> What the task asks:
All lines in the data that hold the word "configurations" need copying.

Data excerpts:

------------------------

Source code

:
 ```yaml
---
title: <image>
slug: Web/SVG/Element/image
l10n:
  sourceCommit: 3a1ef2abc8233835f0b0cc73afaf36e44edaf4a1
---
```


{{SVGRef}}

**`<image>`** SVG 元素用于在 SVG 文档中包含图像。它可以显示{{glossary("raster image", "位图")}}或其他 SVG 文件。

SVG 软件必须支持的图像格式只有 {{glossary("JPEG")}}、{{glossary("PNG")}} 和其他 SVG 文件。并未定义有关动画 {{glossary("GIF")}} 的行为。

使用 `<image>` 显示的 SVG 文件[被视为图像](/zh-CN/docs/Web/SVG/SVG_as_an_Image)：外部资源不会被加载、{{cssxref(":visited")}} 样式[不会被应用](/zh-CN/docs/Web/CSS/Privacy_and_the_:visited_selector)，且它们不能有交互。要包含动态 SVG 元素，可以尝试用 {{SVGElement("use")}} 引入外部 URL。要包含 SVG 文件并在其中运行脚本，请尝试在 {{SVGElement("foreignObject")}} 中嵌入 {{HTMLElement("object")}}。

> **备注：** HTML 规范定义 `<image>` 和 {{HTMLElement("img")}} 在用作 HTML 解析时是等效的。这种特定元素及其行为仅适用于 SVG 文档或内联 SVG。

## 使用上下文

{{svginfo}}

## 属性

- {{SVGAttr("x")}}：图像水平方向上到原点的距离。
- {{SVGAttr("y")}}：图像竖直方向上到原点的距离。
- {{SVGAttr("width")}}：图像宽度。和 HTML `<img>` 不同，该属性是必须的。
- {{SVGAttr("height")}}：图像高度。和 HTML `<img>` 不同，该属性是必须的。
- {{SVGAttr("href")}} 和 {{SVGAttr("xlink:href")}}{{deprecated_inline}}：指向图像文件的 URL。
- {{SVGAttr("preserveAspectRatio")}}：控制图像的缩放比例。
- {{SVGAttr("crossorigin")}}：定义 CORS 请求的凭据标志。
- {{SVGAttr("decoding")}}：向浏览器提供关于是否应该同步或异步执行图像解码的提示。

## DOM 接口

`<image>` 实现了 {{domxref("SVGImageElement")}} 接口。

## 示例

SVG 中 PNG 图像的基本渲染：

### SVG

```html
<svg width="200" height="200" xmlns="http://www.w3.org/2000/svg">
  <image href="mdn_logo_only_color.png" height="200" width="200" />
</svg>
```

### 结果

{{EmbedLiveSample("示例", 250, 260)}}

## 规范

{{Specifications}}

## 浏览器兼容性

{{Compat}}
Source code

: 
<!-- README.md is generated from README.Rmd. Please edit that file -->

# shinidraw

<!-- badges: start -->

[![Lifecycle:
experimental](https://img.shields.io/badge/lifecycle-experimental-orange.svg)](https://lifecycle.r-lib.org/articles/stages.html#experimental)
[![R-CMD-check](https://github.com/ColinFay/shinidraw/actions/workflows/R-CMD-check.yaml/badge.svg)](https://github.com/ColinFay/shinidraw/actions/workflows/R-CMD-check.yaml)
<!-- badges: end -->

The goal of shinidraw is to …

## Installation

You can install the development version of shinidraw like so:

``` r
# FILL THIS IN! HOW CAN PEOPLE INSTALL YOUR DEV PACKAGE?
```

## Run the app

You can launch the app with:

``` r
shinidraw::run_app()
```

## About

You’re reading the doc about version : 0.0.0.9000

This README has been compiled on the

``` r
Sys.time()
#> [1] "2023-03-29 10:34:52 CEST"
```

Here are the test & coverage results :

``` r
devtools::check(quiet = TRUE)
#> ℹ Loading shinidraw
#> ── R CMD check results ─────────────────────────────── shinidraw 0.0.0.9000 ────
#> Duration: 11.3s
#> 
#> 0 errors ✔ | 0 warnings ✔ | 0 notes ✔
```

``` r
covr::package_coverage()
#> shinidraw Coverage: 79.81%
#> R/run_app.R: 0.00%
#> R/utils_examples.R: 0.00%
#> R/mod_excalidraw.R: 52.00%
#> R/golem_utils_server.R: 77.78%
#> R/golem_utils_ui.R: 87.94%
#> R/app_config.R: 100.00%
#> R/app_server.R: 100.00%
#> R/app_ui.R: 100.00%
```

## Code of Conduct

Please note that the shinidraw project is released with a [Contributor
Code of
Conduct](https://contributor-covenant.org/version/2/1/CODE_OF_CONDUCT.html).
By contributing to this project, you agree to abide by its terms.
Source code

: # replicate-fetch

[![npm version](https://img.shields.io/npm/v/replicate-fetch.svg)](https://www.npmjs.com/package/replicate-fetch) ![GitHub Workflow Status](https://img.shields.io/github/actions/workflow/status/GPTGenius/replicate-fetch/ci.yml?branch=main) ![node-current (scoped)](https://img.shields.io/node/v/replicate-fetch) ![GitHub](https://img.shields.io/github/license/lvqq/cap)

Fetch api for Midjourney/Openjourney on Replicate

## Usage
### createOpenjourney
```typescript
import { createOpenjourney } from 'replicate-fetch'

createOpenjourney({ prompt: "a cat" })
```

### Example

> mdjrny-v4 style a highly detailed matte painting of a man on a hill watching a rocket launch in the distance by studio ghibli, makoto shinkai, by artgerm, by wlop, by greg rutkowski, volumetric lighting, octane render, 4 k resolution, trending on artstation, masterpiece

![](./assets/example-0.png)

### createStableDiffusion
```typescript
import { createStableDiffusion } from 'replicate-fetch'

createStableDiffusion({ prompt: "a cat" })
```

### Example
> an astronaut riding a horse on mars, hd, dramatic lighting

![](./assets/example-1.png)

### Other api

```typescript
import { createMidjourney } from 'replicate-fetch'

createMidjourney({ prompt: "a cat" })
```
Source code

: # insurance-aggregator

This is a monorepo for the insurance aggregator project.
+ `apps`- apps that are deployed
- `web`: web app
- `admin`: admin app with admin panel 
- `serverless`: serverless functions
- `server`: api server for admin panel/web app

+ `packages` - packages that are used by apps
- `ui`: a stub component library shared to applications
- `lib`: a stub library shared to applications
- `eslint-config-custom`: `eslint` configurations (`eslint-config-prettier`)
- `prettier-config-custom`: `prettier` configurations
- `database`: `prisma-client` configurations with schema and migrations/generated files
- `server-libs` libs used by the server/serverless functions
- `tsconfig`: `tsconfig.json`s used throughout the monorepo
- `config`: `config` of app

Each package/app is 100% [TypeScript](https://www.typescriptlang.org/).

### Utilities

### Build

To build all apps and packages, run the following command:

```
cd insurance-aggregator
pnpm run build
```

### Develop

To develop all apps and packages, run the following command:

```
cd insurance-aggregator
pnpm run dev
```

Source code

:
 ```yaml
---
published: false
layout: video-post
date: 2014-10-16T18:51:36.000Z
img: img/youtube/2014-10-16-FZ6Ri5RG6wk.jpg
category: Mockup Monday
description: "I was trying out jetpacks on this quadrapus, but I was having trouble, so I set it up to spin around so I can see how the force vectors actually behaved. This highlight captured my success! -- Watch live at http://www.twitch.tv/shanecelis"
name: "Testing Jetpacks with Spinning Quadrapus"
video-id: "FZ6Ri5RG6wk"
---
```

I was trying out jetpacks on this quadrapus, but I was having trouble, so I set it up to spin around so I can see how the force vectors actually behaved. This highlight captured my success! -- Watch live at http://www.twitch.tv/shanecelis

------------------------

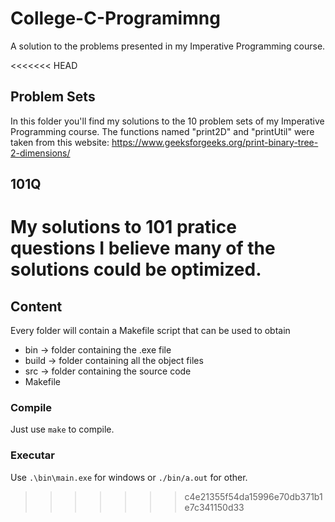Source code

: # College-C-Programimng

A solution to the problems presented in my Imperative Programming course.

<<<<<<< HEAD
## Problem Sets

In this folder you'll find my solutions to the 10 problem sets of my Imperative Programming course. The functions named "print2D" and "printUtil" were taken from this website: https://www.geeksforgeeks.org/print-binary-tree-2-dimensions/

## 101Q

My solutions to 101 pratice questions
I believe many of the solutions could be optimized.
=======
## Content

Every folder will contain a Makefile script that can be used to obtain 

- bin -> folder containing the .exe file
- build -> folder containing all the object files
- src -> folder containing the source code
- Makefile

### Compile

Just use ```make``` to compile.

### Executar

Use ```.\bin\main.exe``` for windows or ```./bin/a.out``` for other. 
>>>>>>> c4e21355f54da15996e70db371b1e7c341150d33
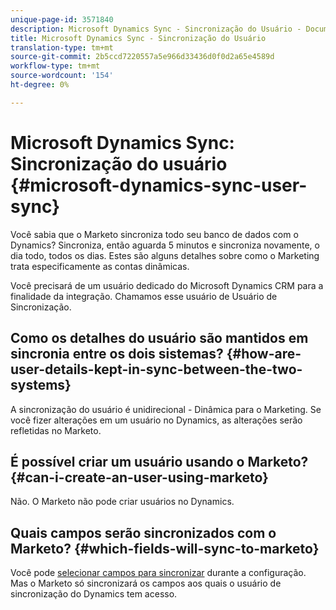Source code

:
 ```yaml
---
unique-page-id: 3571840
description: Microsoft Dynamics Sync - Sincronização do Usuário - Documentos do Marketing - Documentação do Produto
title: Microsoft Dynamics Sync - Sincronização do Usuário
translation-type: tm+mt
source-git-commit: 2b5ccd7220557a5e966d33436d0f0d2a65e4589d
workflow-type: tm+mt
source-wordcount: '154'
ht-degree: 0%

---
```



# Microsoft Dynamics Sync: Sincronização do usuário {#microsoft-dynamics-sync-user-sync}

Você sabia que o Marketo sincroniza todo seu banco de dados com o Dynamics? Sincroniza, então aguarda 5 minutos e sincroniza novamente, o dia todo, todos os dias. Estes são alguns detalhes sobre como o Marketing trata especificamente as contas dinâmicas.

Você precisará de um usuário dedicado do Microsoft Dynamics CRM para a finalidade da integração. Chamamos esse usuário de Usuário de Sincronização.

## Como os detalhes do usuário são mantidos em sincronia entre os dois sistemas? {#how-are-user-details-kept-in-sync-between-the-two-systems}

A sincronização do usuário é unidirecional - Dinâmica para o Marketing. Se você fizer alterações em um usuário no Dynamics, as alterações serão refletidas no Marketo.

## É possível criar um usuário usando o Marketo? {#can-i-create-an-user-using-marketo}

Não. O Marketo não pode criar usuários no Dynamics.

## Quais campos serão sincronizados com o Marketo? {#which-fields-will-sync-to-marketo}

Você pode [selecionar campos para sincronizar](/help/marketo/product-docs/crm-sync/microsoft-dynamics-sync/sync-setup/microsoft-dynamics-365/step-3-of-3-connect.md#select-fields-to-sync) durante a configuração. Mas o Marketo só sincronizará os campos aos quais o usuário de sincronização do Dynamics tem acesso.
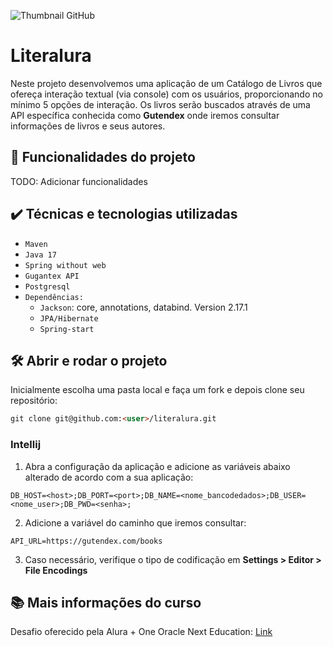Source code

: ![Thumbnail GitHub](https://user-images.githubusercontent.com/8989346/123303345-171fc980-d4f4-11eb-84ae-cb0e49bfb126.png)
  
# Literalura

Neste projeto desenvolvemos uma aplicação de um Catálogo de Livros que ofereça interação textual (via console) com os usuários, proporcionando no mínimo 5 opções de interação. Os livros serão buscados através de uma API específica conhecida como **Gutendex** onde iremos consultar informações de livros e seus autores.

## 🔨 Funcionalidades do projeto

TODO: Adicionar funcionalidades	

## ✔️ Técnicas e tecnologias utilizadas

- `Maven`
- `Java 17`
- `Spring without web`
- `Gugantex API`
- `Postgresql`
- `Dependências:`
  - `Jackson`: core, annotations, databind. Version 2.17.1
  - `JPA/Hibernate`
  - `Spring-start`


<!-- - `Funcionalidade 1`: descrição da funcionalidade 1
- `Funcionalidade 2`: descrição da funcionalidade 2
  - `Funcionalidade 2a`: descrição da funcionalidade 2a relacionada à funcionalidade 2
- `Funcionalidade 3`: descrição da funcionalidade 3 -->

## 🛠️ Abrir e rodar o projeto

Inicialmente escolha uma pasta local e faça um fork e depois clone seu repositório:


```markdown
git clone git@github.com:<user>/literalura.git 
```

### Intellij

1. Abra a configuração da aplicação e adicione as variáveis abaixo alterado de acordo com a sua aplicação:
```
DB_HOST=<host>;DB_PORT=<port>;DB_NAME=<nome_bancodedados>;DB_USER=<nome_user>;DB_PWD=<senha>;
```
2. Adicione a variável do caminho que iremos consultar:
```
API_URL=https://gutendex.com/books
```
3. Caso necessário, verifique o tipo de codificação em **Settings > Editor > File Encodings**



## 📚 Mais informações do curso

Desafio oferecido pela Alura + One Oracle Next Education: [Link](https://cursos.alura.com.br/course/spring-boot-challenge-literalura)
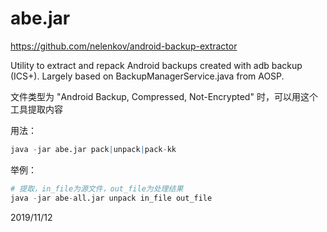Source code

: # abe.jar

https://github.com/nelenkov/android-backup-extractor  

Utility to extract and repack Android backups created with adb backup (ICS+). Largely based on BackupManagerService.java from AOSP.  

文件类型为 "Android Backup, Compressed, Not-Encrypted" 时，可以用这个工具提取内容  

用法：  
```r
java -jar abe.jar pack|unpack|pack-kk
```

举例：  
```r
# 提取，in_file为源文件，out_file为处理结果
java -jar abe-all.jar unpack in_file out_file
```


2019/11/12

------------------------

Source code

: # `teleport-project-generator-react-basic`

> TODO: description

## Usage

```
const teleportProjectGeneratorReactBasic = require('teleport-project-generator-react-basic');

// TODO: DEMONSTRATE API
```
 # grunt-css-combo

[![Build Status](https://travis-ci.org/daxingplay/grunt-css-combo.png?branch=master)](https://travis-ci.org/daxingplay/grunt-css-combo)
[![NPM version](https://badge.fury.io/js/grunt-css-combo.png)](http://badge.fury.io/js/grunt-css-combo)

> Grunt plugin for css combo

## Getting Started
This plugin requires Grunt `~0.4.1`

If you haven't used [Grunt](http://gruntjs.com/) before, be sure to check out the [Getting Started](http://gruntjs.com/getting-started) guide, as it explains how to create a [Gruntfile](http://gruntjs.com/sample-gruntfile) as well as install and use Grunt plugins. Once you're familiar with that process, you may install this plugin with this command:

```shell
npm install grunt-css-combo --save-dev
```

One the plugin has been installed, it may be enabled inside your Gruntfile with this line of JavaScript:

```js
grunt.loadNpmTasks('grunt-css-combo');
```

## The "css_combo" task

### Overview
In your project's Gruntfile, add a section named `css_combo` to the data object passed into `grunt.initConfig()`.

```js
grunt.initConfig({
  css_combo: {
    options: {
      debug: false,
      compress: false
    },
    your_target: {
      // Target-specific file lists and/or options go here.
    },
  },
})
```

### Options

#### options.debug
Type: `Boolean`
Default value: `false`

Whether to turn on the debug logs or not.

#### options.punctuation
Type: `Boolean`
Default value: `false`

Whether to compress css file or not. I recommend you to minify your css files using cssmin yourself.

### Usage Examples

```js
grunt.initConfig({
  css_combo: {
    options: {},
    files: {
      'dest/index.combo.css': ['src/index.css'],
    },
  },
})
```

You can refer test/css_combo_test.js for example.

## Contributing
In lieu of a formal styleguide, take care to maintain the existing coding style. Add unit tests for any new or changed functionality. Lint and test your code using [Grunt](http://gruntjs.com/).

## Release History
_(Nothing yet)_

------------------------

> Written reply:
- `eslint-config-custom`: `eslint` configurations (`eslint-config-prettier`)
- `prettier-config-custom`: `prettier` configurations
- `database`: `prisma-client` configurations with schema and migrations/generated files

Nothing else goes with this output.